Projet d'attentat déjoué : un mineur proche de Rachid Kassim interpellé à Paris

Des policiers inspectent une voiture à Boussy-Saint-Antoine (Essonne), le 8 septembre 2016, dans le cadre de l\'enquête sur un attentat déjoué à Paris.
Des policiers inspectent une voiture à Boussy-Saint-Antoine (Essonne), le 8 septembre 2016, dans le cadre de l'enquête sur un attentat déjoué à Paris. (GEOFFROY VAN DER HASSELT / AFP)

Cet homme était en lien avec Rachid Kassim, le possible commanditaire du commando de Notre-Dame.

Les enquêteurs redoutaient qu'il ne passe à l'acte de façon imminente. Un mineur a été interpellé, samedi 10 septembre, dans le 12e arrondissement de Paris, selon des sources judiciaires interrogées par franceinfo. Il était en lien avec Rachid Kassim, le possible commanditaire du commando de femmes qui projetaient une action terroriste avec des bonbonnes de gaz.
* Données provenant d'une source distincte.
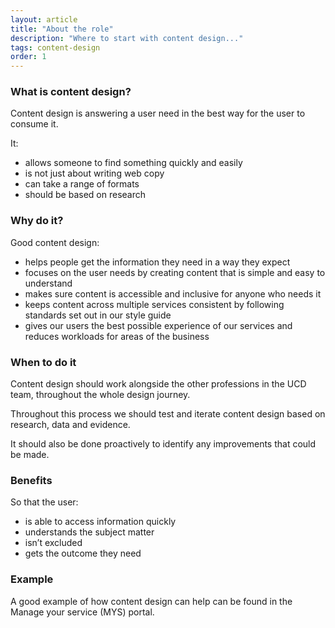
 ```yaml
---
layout: article
title: "About the role"
description: "Where to start with content design..."
tags: content-design
order: 1
---
```


### What is content design?

Content design is answering a user need in the best way for the user to consume it.

It:

* allows someone to find something quickly and easily
* is not just about writing web copy
* can take a range of formats
* should be based on research

### Why do it?

Good content design:

* helps people get the information they need in a way they expect
* focuses on the user needs by creating content that is simple and easy to understand
* makes sure content is accessible and inclusive for anyone who needs it
* keeps content across multiple services consistent by following standards set out in our style guide
* gives our users the best possible experience of our services and reduces workloads for areas of the business

### When to do it

Content design should work alongside the other professions in the UCD team, throughout the whole design journey.

Throughout this process we should test and iterate content design based on research, data and evidence.

It should also be done proactively to identify any improvements that could be made.

### Benefits

So that the user: 

* is able to access information quickly
* understands the subject matter 
* isn’t excluded
* gets the outcome they need 

### Example

A good example of how content design can help can be found in the Manage your service (MYS) portal.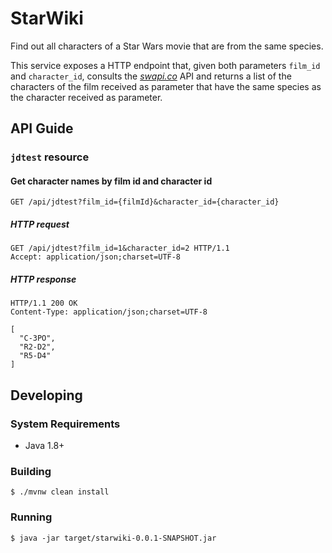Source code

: # StarWiki

Find out all characters of a Star Wars movie that are from the same species.

This service exposes a HTTP endpoint that, given both parameters `film_id` and `character_id`, consults the 
[*swapi.co*](https://swapi.co/) API and returns a list of the characters of the film received as parameter 
that have the same species as the character received as parameter.

## API Guide

### `jdtest` resource

#### Get character names by film id and character id

`GET /api/jdtest?film_id={filmId}&character_id={character_id}`

##### HTTP request

```
GET /api/jdtest?film_id=1&character_id=2 HTTP/1.1
Accept: application/json;charset=UTF-8
```

##### HTTP response

```
HTTP/1.1 200 OK
Content-Type: application/json;charset=UTF-8

[
  "C-3PO",
  "R2-D2",
  "R5-D4"
]
```

## Developing

### System Requirements

- Java 1.8+

### Building

```
$ ./mvnw clean install
```

### Running

```
$ java -jar target/starwiki-0.0.1-SNAPSHOT.jar
```
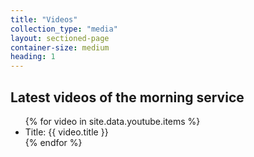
 ```yaml
---
title: "Videos"
collection_type: "media"
layout: sectioned-page
container-size: medium
heading: 1
---
```


## Latest videos of the morning service
<ul>
  {% for video in site.data.youtube.items %}
    <li>Title: {{ video.title }}</li>
  {% endfor %}    
</ul>
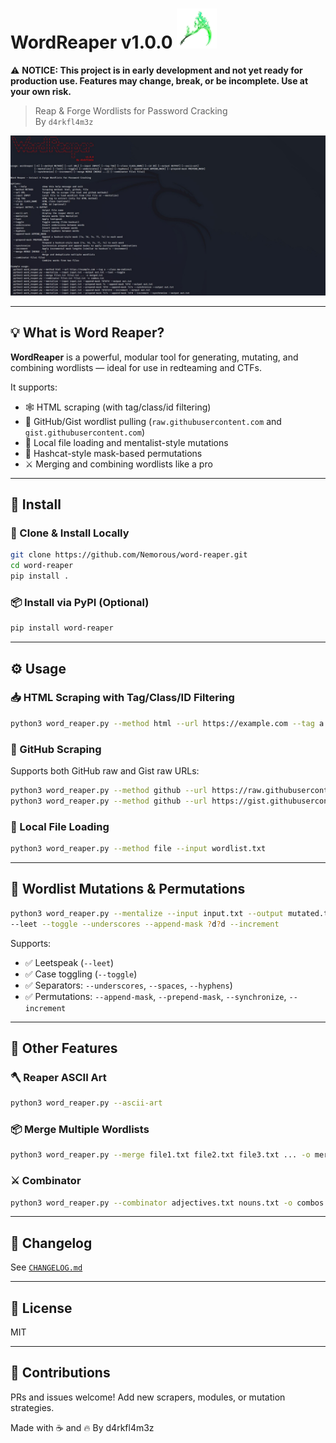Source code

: 

<h1 align="left">WordReaper v1.0.0 <img src="assets/scythe.png" width="64"/></h1>


⚠️ **NOTICE: This project is in early development and not yet ready for production use. Features may change, break, or be incomplete. Use at your own risk.**


> Reap & Forge Wordlists for Password Cracking  
> By `d4rkfl4m3z`

![screenshot](screenshots/banner.jpg)

---

## 💡 What is Word Reaper?

**WordReaper** is a powerful, modular tool for generating, mutating, and combining wordlists — ideal for use in redteaming and CTFs.

It supports:

- 🕸️ HTML scraping (with tag/class/id filtering)
- 🐙 GitHub/Gist wordlist pulling (`raw.githubusercontent.com` and `gist.githubusercontent.com`)
- 📁 Local file loading and mentalist-style mutations
- 🔄 Hashcat-style mask-based permutations
- ⚔️ Merging and combining wordlists like a pro

---

## 🚀 Install

### 🔧 Clone & Install Locally

```bash
git clone https://github.com/Nemorous/word-reaper.git
cd word-reaper
pip install .
```

### 📦 Install via PyPI (Optional)
```bash
pip install word-reaper
```

---

## ⚙️ Usage

### 📥 HTML Scraping with Tag/Class/ID Filtering
```bash
python3 word_reaper.py --method html --url https://example.com --tag a --class content
```

### 🐙 GitHub Scraping
Supports both GitHub raw and Gist raw URLs:
```bash
python3 word_reaper.py --method github --url https://raw.githubusercontent.com/username/repo/main/file.txt
python3 word_reaper.py --method github --url https://gist.githubusercontent.com/username/gistid/raw/commitid/file.txt
```

### 📁 Local File Loading
```bash
python3 word_reaper.py --method file --input wordlist.txt
```

---

## 🧠 Wordlist Mutations & Permutations

```bash
python3 word_reaper.py --mentalize --input input.txt --output mutated.txt \
--leet --toggle --underscores --append-mask ?d?d --increment
```

Supports:
- ✅ Leetspeak (`--leet`)
- ✅ Case toggling (`--toggle`)
- ✅ Separators: `--underscores`, `--spaces`, `--hyphens`)
- ✅ Permutations: `--append-mask`, `--prepend-mask`, `--synchronize`, `--increment`

---

## 🧰 Other Features

### 🪓 Reaper ASCII Art
```bash
python3 word_reaper.py --ascii-art
```

### 📦 Merge Multiple Wordlists
```bash
python3 word_reaper.py --merge file1.txt file2.txt file3.txt ... -o merged.txt
```

### ⚔️ Combinator
```bash
python3 word_reaper.py --combinator adjectives.txt nouns.txt -o combos.txt
```

---

## 📝 Changelog

See [`CHANGELOG.md`](CHANGELOG.md)

---

## 📁 License

MIT

---

## 🤝 Contributions

PRs and issues welcome! Add new scrapers, modules, or mutation strategies.

Made with ☕ and 🔥 By d4rkfl4m3z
Selon l'AFP, cet adolescent avait fait l'objet d'une perquisition administrative et d'une assignation à résidence dans le cadre de l'état d'urgence instauré après les attentats du 13 novembre. Il est entendu ce dimanche en garde à vue par les policiers de la Direction générale de la sécurité intérieure (DGSI) à Levallois-Perret (Hauts-de-Seine), près de Paris.

L'ombre de Rachid Kassim

Originaire de Roanne (Loire), Rachid Kassim est un propagandiste très actif de l'EI. Il diffuse depuis les zones irako-syriennes des listes de cibles potentielles et de scénarios d'attentats en France. Selon les enquêteurs, il a téléguidé, de manière plus ou moins décisive, les attaques de Magnanville (Yvelines), où Larossi Abballa a tué un policier et sa compagne le 13 juin, de Saint-Étienne-du-Rouvray (Seine-Maritime), où Adel Kermiche et Abdel Malik Petitjean ont tué un prêtre le 26 juillet, ainsi que le commando de femmes jihadistes démantelé cette semaine.

Manuel Valls a déclaré dimanche que la menace terroriste restait "maximale" en France, touchée depuis 2015 par une série d'attentats qui ont fait 238 morts. Le Premier ministre a également porté à environ 15 000, contre plus de 10 000 jusqu'à présent, l'estimation du nombre de personnes radicalisées en France.